Prezydent Duda odwołał ze stanowisk m.in.: szefa MON Antoniego Macierewicza, ministra spraw zagranicznych Witolda Waszczykowskiego, szefa resortu środowiska Jana Szyszkę, ministra zdrowia Konstantego Radziwiłła i minister cyfryzacji Annę Streżyńską.
Dera pytany, czy Pałac Prezydencki cieszy się z dymisji Antoniego Macierewicza, zaznaczył, że nie jest to rozpatrywane "w tych kategoriach".
Podkreślił, że wszelkie sformułowania o jakimkolwiek szantażu ze strony prezydenta ws. byłego szefa MON są "nieuprawnione". Jak dodał, "każdy premier w Polsce ma prawo dobierać sobie ministrów i żaden z ministrów nie ma pewności, że będzie przez całą kadencję".
Prezydencki minister wyjaśnił, że o dymisję Macierewicza do prezydenta "wnioskował pan premier za zgodą PiS". Jak dodał, zmiany w rządzie to wspólna decyzja prezydenta, premiera i prezesów partii koalicyjnych. - Każda zmiana w rządzie następuje w porozumieniu i zgodzie - dodał.

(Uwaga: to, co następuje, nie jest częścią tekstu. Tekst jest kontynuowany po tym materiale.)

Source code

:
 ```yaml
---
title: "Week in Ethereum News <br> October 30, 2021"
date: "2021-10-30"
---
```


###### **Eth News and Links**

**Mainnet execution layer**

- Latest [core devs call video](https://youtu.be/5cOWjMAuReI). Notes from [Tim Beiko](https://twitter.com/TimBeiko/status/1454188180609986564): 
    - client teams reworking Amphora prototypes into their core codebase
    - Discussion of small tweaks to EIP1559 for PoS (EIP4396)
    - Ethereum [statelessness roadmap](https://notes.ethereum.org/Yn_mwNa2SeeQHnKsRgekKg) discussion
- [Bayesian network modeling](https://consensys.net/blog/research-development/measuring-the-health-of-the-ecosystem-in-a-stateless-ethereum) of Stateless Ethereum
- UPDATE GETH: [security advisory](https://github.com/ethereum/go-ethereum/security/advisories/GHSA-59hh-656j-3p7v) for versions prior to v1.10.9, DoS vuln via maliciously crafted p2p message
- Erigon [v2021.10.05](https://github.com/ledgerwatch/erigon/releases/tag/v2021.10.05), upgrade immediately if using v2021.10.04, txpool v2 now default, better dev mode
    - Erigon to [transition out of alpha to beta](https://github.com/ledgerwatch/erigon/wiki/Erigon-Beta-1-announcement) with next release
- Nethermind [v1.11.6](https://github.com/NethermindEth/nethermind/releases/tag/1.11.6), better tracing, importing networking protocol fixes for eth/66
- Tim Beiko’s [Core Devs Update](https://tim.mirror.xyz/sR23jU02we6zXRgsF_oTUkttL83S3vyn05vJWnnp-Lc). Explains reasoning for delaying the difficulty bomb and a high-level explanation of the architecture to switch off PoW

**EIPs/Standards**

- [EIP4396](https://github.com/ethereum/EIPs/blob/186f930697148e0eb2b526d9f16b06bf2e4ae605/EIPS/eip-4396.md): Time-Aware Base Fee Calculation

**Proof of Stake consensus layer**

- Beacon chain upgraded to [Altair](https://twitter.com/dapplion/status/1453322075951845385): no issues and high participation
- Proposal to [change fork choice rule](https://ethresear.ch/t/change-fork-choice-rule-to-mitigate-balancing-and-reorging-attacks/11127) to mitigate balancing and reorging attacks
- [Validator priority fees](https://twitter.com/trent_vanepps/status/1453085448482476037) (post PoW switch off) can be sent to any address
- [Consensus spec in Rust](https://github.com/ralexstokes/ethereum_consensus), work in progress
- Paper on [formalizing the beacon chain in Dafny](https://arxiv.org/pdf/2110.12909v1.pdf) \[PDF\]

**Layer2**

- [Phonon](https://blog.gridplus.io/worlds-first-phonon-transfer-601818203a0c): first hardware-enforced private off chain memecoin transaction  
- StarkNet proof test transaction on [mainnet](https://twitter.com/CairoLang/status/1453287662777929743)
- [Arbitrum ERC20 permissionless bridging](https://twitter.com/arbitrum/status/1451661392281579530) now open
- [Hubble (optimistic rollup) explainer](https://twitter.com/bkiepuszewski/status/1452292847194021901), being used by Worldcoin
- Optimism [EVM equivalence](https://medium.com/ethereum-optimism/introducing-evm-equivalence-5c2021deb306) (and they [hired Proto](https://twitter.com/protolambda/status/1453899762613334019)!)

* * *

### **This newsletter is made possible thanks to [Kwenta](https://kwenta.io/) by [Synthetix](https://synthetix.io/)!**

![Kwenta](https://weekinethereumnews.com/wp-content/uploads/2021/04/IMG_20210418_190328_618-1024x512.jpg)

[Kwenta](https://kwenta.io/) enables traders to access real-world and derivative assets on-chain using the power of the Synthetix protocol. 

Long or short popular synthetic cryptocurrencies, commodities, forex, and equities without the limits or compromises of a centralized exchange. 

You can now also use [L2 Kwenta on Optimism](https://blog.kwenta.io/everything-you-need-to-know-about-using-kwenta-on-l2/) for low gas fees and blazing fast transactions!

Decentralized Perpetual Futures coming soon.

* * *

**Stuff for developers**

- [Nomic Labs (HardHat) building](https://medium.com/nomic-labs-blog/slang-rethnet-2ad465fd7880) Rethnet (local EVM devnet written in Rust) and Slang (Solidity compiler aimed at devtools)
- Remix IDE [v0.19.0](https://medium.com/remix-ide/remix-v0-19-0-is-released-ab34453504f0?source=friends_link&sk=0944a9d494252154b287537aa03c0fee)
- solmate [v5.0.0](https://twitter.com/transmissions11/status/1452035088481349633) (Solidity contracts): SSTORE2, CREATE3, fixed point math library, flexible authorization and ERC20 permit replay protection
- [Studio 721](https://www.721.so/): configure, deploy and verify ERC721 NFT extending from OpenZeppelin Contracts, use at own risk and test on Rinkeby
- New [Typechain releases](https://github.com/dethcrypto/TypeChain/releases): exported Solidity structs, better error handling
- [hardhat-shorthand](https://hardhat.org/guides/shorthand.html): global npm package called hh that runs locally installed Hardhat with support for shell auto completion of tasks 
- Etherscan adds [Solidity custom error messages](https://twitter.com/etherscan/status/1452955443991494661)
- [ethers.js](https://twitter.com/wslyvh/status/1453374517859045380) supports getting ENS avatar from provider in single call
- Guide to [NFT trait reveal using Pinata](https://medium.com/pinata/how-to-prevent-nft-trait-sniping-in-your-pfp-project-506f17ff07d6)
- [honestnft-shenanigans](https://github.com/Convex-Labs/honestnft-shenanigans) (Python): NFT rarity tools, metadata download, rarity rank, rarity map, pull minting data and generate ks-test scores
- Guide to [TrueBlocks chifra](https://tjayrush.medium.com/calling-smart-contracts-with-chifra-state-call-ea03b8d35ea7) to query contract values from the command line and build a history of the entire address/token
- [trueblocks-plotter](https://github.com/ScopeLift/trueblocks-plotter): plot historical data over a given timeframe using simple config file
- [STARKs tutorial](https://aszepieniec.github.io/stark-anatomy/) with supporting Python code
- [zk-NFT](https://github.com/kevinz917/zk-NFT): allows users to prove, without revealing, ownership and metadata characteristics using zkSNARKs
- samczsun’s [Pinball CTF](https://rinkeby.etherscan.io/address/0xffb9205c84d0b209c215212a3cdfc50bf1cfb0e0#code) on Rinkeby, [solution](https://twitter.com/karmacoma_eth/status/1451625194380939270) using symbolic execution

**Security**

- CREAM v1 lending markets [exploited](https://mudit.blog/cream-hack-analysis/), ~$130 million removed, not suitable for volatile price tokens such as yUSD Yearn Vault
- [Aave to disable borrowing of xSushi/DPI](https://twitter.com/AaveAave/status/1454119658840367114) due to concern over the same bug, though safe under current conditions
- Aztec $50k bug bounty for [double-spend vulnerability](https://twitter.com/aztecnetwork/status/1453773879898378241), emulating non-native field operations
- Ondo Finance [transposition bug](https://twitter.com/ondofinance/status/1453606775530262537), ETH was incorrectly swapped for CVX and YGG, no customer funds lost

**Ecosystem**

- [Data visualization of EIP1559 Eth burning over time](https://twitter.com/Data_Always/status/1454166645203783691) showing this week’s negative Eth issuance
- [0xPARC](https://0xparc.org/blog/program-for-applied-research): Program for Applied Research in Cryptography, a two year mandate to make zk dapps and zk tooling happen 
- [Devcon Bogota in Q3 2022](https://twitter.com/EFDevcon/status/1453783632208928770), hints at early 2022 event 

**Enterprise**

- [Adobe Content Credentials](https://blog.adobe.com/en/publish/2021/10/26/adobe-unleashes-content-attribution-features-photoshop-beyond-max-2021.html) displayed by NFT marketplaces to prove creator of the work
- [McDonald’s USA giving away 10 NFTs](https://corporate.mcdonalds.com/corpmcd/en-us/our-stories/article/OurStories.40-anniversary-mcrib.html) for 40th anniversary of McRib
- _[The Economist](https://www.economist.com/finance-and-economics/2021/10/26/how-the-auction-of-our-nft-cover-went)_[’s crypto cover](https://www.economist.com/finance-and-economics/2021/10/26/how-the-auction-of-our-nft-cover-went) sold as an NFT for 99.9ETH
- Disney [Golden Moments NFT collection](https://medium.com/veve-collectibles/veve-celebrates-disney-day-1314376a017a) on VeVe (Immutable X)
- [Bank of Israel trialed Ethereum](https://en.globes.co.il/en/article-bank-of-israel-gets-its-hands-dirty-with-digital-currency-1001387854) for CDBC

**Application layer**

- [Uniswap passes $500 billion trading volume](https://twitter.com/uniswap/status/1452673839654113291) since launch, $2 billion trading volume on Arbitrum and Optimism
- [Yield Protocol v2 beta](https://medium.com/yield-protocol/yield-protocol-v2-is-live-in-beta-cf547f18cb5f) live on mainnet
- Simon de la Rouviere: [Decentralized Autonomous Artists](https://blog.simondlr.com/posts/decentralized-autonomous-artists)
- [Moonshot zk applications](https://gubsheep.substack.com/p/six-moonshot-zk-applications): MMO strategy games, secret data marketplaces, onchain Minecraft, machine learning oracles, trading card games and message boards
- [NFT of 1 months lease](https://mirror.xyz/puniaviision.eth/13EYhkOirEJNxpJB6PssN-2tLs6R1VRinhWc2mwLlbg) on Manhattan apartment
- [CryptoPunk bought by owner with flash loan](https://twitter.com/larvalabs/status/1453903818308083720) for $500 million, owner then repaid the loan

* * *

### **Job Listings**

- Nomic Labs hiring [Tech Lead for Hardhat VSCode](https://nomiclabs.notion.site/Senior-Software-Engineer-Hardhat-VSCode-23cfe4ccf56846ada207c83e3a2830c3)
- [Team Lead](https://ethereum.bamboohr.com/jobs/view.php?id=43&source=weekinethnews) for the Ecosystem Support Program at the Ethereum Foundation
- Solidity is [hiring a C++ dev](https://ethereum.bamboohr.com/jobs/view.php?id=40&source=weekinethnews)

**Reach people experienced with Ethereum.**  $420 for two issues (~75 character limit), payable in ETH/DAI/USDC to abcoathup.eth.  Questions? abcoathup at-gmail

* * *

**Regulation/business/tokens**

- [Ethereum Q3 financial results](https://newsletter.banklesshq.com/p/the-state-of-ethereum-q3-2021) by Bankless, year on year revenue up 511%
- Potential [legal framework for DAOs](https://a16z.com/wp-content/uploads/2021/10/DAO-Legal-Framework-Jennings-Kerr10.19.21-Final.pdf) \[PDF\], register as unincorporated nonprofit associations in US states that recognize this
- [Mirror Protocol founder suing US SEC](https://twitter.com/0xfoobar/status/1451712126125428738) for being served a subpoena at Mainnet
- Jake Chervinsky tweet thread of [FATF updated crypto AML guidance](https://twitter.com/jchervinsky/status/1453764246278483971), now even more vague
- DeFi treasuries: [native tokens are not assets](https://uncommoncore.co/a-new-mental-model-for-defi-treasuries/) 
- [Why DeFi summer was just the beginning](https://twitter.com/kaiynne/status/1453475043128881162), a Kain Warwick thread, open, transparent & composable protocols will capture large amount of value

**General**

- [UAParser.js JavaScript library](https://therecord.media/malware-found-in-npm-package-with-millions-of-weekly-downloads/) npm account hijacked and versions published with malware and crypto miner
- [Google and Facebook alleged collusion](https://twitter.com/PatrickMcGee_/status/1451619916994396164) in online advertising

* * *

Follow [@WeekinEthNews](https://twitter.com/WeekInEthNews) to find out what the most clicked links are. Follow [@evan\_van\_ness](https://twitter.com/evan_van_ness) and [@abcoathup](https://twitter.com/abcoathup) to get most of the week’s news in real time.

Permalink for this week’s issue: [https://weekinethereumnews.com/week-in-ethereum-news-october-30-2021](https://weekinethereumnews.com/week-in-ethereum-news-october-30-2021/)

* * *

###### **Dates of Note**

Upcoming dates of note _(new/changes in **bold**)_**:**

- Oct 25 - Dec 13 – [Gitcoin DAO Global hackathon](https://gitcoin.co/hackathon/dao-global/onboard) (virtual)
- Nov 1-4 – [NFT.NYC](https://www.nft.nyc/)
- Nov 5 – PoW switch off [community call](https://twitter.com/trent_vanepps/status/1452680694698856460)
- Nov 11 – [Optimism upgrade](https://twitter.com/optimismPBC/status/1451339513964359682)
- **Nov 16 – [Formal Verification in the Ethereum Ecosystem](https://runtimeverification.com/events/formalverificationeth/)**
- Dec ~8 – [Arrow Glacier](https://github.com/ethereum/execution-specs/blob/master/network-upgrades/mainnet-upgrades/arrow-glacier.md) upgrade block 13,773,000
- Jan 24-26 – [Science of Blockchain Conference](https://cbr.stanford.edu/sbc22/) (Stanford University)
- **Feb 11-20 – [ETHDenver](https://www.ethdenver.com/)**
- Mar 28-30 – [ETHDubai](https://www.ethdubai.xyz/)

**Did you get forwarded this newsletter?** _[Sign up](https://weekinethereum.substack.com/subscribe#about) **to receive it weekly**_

Dera pytany, dlaczego szef gabinetu prezydenta Krzysztof Szczerski nie objął teki ministra spraw zagranicznych, odparł: "to była jego decyzja". - Od początku współpracuje z prezydentem i chce dokończyć współpracę do końca kadencji - powiedział minister. Jak dodał, cieszy go pozostanie Szczerskiego w KPRP.
Na stanowisku szefa dyplomacji Witolda Waszczykowskiego zastąpił Jacek Czaputowicz. Propozycji objęcia stanowiska ministra spraw zagranicznych nie przyjął ostatecznie szef gabinetu prezydenta Krzysztof Szczerski. W drugiej połowie grudnia, odnosząc się do doniesień o tym, iż miałby objąć funkcję szefa MSZ w rządzie Mateusza Morawieckiego, Szczerski przyznał, że taka oferta "jest na stole".